REQUIREMENT — A verbatim reproduction of the lines below, from the line containing "### **⚡ Execução Rápida (só críticos):**" through the line containing "## 📊 **Métricas e Cobertura**", both ends included, is the whole required output.

○ ○ ○ ○

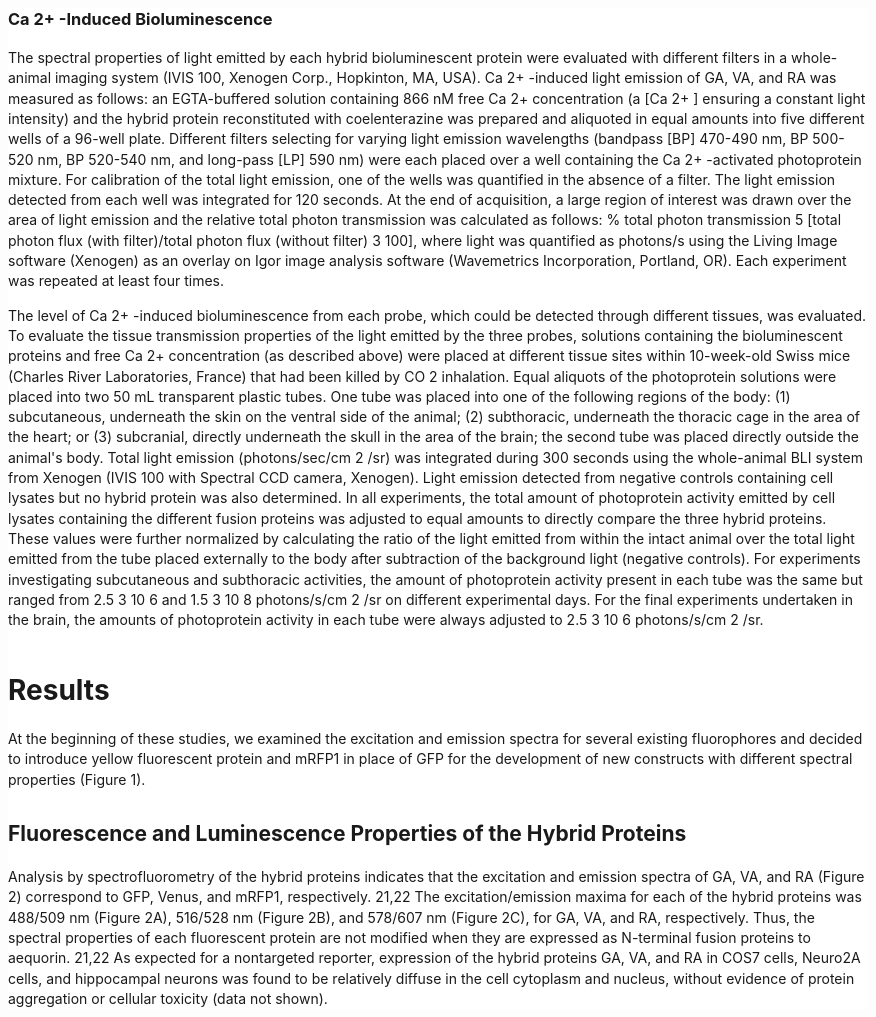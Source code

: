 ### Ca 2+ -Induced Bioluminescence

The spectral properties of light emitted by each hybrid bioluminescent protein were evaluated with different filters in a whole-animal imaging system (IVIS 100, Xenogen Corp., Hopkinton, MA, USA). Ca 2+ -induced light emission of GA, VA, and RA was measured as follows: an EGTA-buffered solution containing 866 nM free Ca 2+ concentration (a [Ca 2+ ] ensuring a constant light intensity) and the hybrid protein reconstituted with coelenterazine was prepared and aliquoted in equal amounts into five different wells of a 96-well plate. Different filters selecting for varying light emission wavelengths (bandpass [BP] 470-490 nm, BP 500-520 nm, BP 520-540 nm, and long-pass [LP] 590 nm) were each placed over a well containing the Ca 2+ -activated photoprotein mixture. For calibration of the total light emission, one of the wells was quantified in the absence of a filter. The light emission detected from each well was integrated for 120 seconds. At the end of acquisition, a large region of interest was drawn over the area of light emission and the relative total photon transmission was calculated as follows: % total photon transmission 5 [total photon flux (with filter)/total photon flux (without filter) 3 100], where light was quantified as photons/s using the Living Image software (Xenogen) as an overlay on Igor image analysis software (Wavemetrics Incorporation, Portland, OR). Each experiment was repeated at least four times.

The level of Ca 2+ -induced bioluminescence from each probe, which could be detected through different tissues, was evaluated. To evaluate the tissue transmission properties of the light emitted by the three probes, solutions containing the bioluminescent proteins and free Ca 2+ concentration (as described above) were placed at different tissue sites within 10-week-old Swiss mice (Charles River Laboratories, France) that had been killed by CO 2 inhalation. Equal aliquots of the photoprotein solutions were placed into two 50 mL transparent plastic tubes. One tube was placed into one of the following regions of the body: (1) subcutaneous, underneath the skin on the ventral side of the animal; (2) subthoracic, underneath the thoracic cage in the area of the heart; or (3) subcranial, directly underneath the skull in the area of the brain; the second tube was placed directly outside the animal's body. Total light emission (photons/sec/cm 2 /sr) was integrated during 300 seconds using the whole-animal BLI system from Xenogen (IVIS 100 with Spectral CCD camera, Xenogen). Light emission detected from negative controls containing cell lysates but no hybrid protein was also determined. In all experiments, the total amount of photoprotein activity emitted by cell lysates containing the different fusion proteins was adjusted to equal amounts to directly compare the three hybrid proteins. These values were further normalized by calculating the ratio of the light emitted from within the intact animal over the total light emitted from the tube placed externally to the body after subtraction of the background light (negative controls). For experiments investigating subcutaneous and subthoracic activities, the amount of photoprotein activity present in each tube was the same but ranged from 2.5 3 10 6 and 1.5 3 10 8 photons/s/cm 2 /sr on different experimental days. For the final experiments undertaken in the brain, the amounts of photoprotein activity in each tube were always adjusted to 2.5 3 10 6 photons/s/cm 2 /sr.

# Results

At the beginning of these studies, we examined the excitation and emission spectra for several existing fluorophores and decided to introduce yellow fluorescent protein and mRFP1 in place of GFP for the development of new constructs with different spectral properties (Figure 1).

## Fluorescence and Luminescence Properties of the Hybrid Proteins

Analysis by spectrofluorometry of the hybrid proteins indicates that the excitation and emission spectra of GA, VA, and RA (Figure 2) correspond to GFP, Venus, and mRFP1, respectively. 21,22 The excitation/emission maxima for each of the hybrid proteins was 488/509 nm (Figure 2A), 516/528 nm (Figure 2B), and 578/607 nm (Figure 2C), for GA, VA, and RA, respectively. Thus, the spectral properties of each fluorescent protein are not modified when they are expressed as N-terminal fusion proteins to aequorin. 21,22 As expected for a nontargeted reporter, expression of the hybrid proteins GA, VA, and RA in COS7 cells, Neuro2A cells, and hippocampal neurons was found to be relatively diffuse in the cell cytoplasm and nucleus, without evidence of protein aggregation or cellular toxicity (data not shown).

○ ○ ○ ○

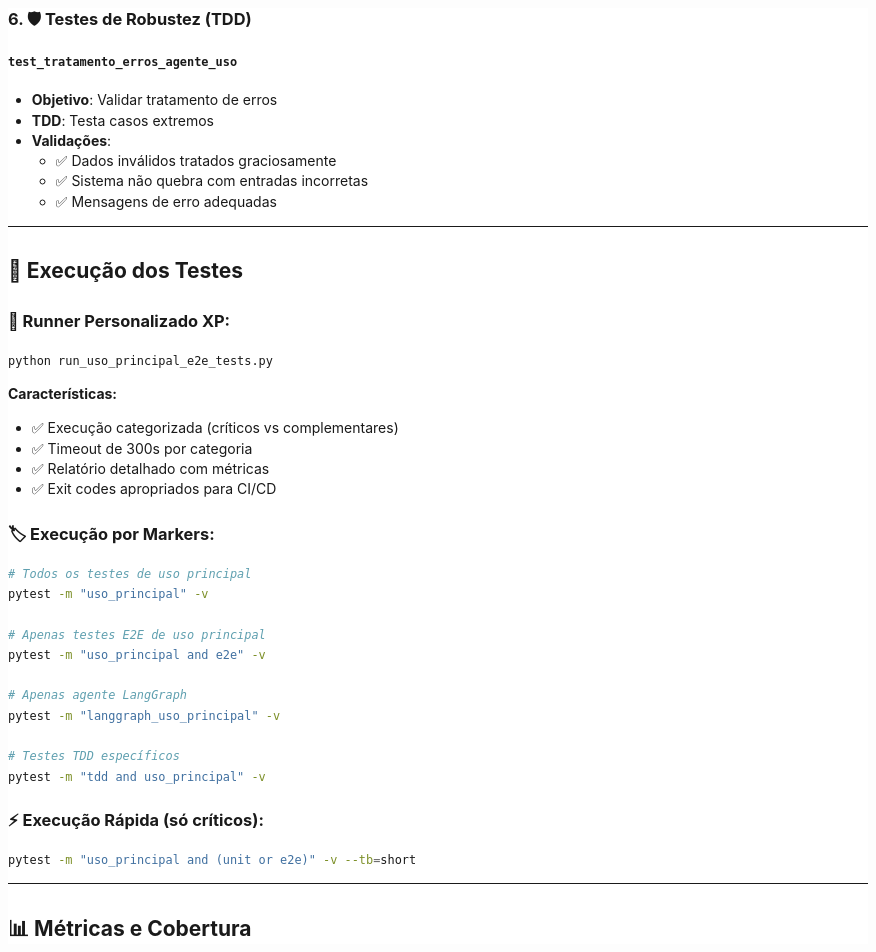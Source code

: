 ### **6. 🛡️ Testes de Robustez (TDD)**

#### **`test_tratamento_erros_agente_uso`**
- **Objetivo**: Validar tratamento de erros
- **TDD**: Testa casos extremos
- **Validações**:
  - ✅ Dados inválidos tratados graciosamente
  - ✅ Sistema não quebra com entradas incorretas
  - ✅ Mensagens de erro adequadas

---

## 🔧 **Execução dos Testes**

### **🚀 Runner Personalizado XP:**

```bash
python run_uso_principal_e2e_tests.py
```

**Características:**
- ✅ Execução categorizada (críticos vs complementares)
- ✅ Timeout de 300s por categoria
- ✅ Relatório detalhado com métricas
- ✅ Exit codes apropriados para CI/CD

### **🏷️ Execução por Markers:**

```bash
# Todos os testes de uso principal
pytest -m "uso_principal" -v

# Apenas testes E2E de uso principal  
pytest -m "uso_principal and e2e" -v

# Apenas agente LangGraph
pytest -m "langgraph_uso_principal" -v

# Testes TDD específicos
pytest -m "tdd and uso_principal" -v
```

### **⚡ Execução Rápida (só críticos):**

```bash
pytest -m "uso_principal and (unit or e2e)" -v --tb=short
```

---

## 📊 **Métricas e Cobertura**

○ ○ ○ ○

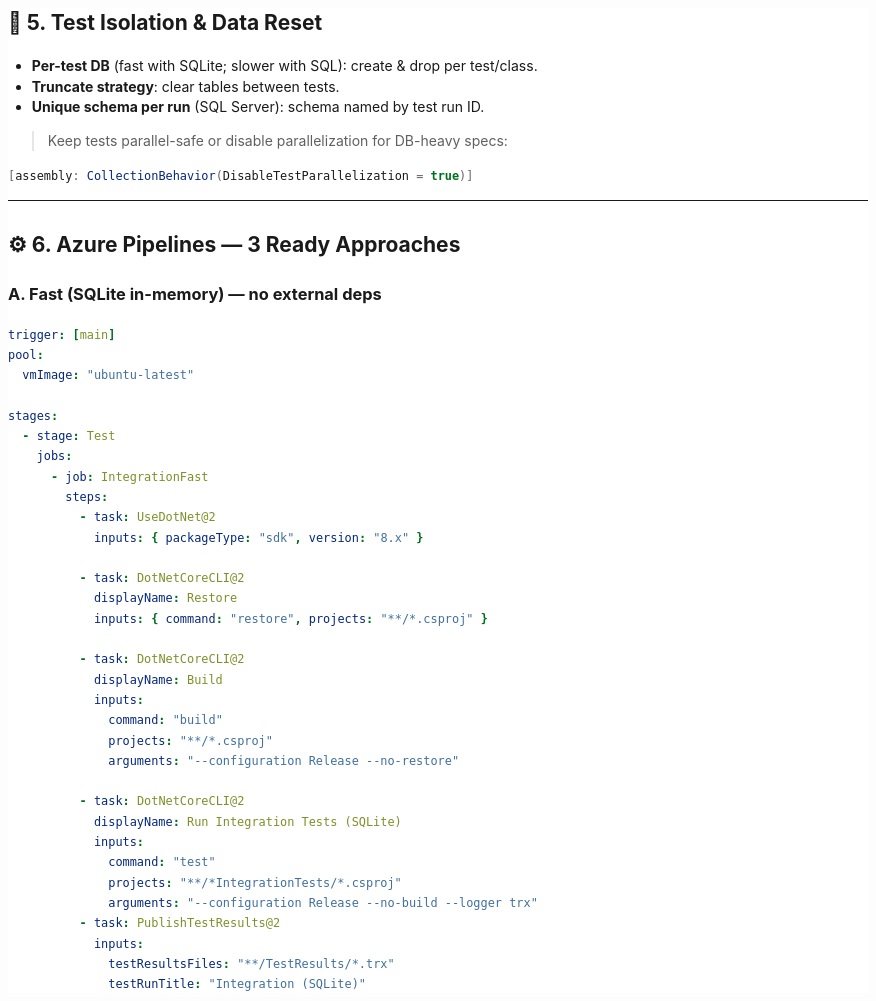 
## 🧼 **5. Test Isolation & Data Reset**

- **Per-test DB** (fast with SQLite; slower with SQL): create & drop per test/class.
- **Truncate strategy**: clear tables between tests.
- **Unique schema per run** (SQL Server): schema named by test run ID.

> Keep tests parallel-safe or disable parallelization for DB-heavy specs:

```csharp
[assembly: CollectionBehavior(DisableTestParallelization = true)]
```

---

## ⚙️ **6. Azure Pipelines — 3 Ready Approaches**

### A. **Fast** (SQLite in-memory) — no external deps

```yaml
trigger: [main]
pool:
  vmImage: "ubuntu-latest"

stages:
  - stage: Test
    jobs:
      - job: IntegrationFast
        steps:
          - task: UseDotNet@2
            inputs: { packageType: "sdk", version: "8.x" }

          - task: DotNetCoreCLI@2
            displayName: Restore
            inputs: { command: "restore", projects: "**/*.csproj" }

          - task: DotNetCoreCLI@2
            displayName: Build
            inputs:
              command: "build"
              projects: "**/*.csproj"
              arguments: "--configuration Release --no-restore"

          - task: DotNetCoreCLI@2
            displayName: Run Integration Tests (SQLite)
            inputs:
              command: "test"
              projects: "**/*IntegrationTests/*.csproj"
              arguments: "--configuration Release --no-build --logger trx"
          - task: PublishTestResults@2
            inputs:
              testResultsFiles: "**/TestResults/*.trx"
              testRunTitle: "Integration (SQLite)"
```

○ ○ ○ ○

TASK SOLUTION —
### **⚡ Execução Rápida (só críticos):**

```bash
pytest -m "uso_principal and (unit or e2e)" -v --tb=short
```

---

## 📊 **Métricas e Cobertura**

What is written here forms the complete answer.